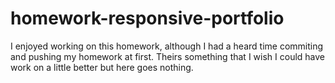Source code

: # homework-responsive-portfolio
I enjoyed working on this homework, although I had a heard time commiting 
and pushing my homework at first. Theirs something that I wish I could have work on a 
little better but here goes nothing.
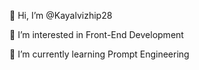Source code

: 👋 Hi, I’m @Kayalvizhip28

👀 I’m interested in Front-End Development

🌱 I’m currently learning Prompt Engineering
************
▶ **WORK ORDER**
Each line above should be printed again exactly, though the pictures should not be.

▶ **WRITTEN RESPONSE**
Source code

: # homework-responsive-portfolio
I enjoyed working on this homework, although I had a heard time commiting 
and pushing my homework at first. Theirs something that I wish I could have work on a 
little better but here goes nothing.
Source code

: 👋 Hi, I’m @Kayalvizhip28

👀 I’m interested in Front-End Development

🌱 I’m currently learning Prompt Engineering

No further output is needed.